Mumbai’s retail-driven market has managed a bit of a bounce, as smaller investors keep plowing their salaries and savings into what’s been a red-hot play.
But both economies are now kinda stuck in the same boat: slowing growth, a surging dollar pressuring their currencies and foreign investors bolting from their stock markets.
And just to turn up the heat, Trump’s said he will slap 100% tariffs on BRICS+ countries (India is an OG) if they dare create a new trading currency (which they have obv threatened to do.) Headlines like that tend to supercharge the dollar and leave everyone else fighting over crumbs.
The Indian rupee has depreciated by 1.2% against the dollar in the past three months, while the Indonesian rupiah has slipped 4%.
The play
A simple play out there is to buy everything US or go for gold (read the MONIIFY take here) until the clouds clear.
Robins Joseph, research analyst at myguide2wealth, says the coming year will see the US dollar index rising amid the uncertainties of tariff wars, which will lead to “inflationary pressures in India.”

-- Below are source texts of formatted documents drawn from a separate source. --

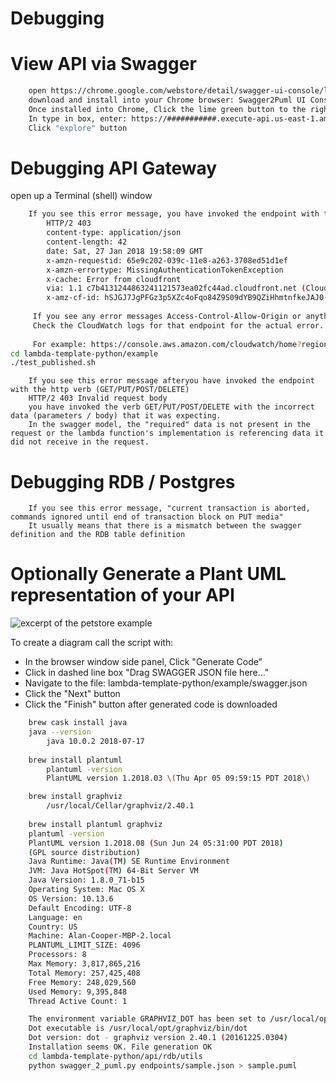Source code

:Debugging
=========

# View API via Swagger

```bash
    open https://chrome.google.com/webstore/detail/swagger-ui-console/ljlmonadebogfjabhkppkoohjkjclfai?hl=en
    download and install into your Chrome browser: Swagger2Puml UI Console
    Once installed into Chrome, Click the lime green button to the right of the URL input area 
    In type in box, enter: https://###########.execute-api.us-east-1.amazonaws.com/v1/swagger
    Click "explore" button
```

# Debugging API Gateway
open up a Terminal (shell) window

```bash
    If you see this error message, you have invoked the endpoint with the incorrect http verb (GET/PUT/POST/DELETE)
        HTTP/2 403 
        content-type: application/json
        content-length: 42
        date: Sat, 27 Jan 2018 19:58:09 GMT
        x-amzn-requestid: 65e9c202-039c-11e8-a263-3708ed51d1ef
        x-amzn-errortype: MissingAuthenticationTokenException
        x-cache: Error from cloudfront
        via: 1.1 c7b4131244863241121573ea02fc44ad.cloudfront.net (CloudFront)
        x-amz-cf-id: hSJGJ7JgPFGz3p5XZc4oFqo84Z9S09dYB9QZiHhmtnfkeJAJ0-GhKA==
        
     If you see any error messages Access-Control-Allow-Origin or anything CORS related, it is a red herring!
     Check the CloudWatch logs for that endpoint for the actual error. 
     
     For example: https://console.aws.amazon.com/cloudwatch/home?region=us-east-1#logs:
cd lambda-template-python/example
./test_published.sh
```

```
    If you see this error message afteryou have invoked the endpoint with the http verb (GET/PUT/POST/DELETE)
	HTTP/2 403 Invalid request body
    you have invoked the verb GET/PUT/POST/DELETE with the incorrect data (parameters / body) that it was expecting.
    In the swagger model, the "required" data is not present in the request or the lambda function's implementation is referencing data it did not receive in the request. 
```

# Debugging RDB / Postgres 

```
    If you see this error message, "current transaction is aborted, commands ignored until end of transaction block on PUT media"
	It usually means that there is a mismatch between the swagger definition and the RDB table definition
```


# Optionally Generate a Plant UML representation of your API

![excerpt of the petstore example](petstore_example/swagger.png)


To create a diagram call the script with:
   * In the browser window side panel, Click "Generate Code"
   * Click in dashed line box "Drag SWAGGER JSON file here..."
   * Navigate to the file: lambda-template-python/example/swagger.json
   * Click the "Next" button
   * Click the "Finish" button after generated code is downloaded

```bash
    brew cask install java
    java --version
        java 10.0.2 2018-07-17
        
    brew install plantuml
        plantuml -version
        PlantUML version 1.2018.03 \(Thu Apr 05 09:59:15 PDT 2018\)

    brew install graphviz
        /usr/local/Cellar/graphviz/2.40.1
        
    brew install plantuml graphviz
    plantuml -version
    PlantUML version 1.2018.08 (Sun Jun 24 05:31:00 PDT 2018)
    (GPL source distribution)
    Java Runtime: Java(TM) SE Runtime Environment
    JVM: Java HotSpot(TM) 64-Bit Server VM
    Java Version: 1.8.0_71-b15
    Operating System: Mac OS X
    OS Version: 10.13.6
    Default Encoding: UTF-8
    Language: en
    Country: US
    Machine: Alan-Cooper-MBP-2.local
    PLANTUML_LIMIT_SIZE: 4096
    Processors: 8
    Max Memory: 3,817,865,216
    Total Memory: 257,425,408
    Free Memory: 248,029,560
    Used Memory: 9,395,848
    Thread Active Count: 1

    The environment variable GRAPHVIZ_DOT has been set to /usr/local/opt/graphviz/bin/dot
    Dot executable is /usr/local/opt/graphviz/bin/dot
    Dot version: dot - graphviz version 2.40.1 (20161225.0304)
    Installation seems OK. File generation OK    
    cd lambda-template-python/api/rdb/utils
    python swagger_2_puml.py endpoints/sample.json > sample.puml
```
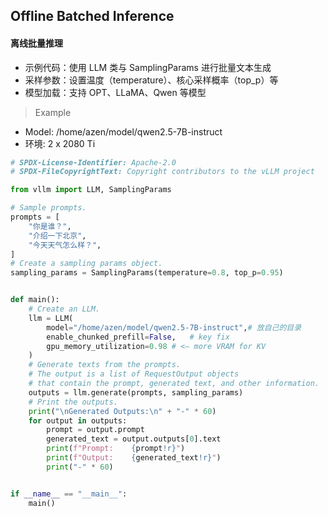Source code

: ## Offline Batched Inference

#### 离线批量推理

- 示例代码：使用 LLM 类与 SamplingParams 进行批量文本生成
- 采样参数：设置温度（temperature）、核心采样概率（top_p）等
- 模型加载：支持 OPT、LLaMA、Qwen 等模型


>Example
- Model: /home/azen/model/qwen2.5-7B-instruct
- 环境: 2 x 2080 Ti
```py
# SPDX-License-Identifier: Apache-2.0
# SPDX-FileCopyrightText: Copyright contributors to the vLLM project

from vllm import LLM, SamplingParams

# Sample prompts.
prompts = [
    "你是谁？",
    "介绍一下北京",
    "今天天气怎么样？",
]
# Create a sampling params object.
sampling_params = SamplingParams(temperature=0.8, top_p=0.95)


def main():
    # Create an LLM.
    llm = LLM(
        model="/home/azen/model/qwen2.5-7B-instruct",# 放自己的目录
        enable_chunked_prefill=False,   # key fix
        gpu_memory_utilization=0.98 # <— more VRAM for KV
    ) 
    # Generate texts from the prompts.
    # The output is a list of RequestOutput objects
    # that contain the prompt, generated text, and other information.
    outputs = llm.generate(prompts, sampling_params)
    # Print the outputs.
    print("\nGenerated Outputs:\n" + "-" * 60)
    for output in outputs:
        prompt = output.prompt
        generated_text = output.outputs[0].text
        print(f"Prompt:    {prompt!r}")
        print(f"Output:    {generated_text!r}")
        print("-" * 60)


if __name__ == "__main__":
    main()
```
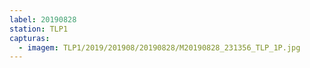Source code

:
 ```yaml
---
label: 20190828
station: TLP1
capturas:
  - imagem: TLP1/2019/201908/20190828/M20190828_231356_TLP_1P.jpg
---
```

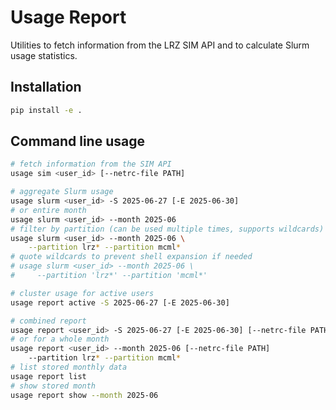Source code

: # Usage Report

Utilities to fetch information from the LRZ SIM API and to calculate Slurm usage statistics.

## Installation

```bash
pip install -e .
```

## Command line usage

```bash
# fetch information from the SIM API
usage sim <user_id> [--netrc-file PATH]

# aggregate Slurm usage
usage slurm <user_id> -S 2025-06-27 [-E 2025-06-30]
# or entire month
usage slurm <user_id> --month 2025-06
# filter by partition (can be used multiple times, supports wildcards)
usage slurm <user_id> --month 2025-06 \
    --partition lrz* --partition mcml*
# quote wildcards to prevent shell expansion if needed
# usage slurm <user_id> --month 2025-06 \
#     --partition 'lrz*' --partition 'mcml*'

# cluster usage for active users
usage report active -S 2025-06-27 [-E 2025-06-30]

# combined report
usage report <user_id> -S 2025-06-27 [-E 2025-06-30] [--netrc-file PATH]
# or for a whole month
usage report <user_id> --month 2025-06 [--netrc-file PATH]
    --partition lrz* --partition mcml*
# list stored monthly data
usage report list
# show stored month
usage report show --month 2025-06
```
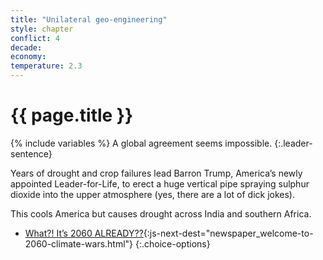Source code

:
 ```yaml
---
title: "Unilateral geo-engineering"
style: chapter
conflict: 4
decade: 
economy: 
temperature: 2.3
---
```


<h1>{{ page.title }}</h1>

{% include variables %}
A global agreement seems impossible. 
{:.leader-sentence}

Years of drought and crop failures lead Barron Trump, America’s newly appointed Leader-for-Life, to erect a huge vertical pipe spraying sulphur dioxide into the upper atmosphere (yes, there are a lot of dick jokes).

This cools America but causes drought across India and southern Africa.

- [What?! It’s 2060 ALREADY??](part-page_2060.html){:js-next-dest="newspaper_welcome-to-2060-climate-wars.html"}
{:.choice-options}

Then there’s China, the frenemy that India and Indonesia can’t seem to shake off.
Indonesia’s economy is bound tightly to China’s, and with China moving at a glacial pace with its recovery, Indonesia’s feeling the burn.
India isn’t immune, either. Despite the less-than-cozy relationship between the two countries, India still imports a massive $102 billion worth of goods from China every year.
The fast lane… is actually slow
Speaking of struggles, both countries are seeing their growth engines sputter.
- India’s GDP growth has slumped to 5.4% — an eight-quarter low — due to shrinking consumption and cautious spending from both the private sector and the government.
- Meanwhile, Indonesia isn’t faring much better either, with third-quarter growth at its slowest in a year. Adding to the drag is a looming VAT hike to 12%, which could put even more pressure on households already struggling with living costs.
Bring on the seasonal joy
Despite the doom and gloom, the festive season can be very good for business. Historically, the Jakarta Composite tends to “perform better in December and January,” Herditya Wicaksana, head of retail research at MNC Sekuritas, told MONIIFY. That’s a potential 4% to 6% boost on the horizon.
Commodity prices usually climb around this time too, giving an economy that exports palm oil, petroleum gas and copper ore a solid boost. There’s also optimism for better macroeconomic data, signaling healthier growth. Which is to say, there’s something to stay those jitters in Indonesia.
India, on the other hand, could do with some better fundamentals. The World Bank, IMF and Goldman Sachs estimated GDP growth of around 6.3% for the current fiscal year, which ends in March. The 5.4% growth for the second quarter, revealed on Friday, was a shocker.
That makes the central bank’s decision on key lending rates, which is due Friday, a crucial one for the Indian economy.
The RBI skipped a rate cut last time round, even though the Fed and other major central banks went for it. Most indicators suggest it will need to reduce borrowing costs to get the economy kicking again, but could be held back by price worries. Inflation just jumped to 6.21%.
The dilemma is one other thing weighing on markets.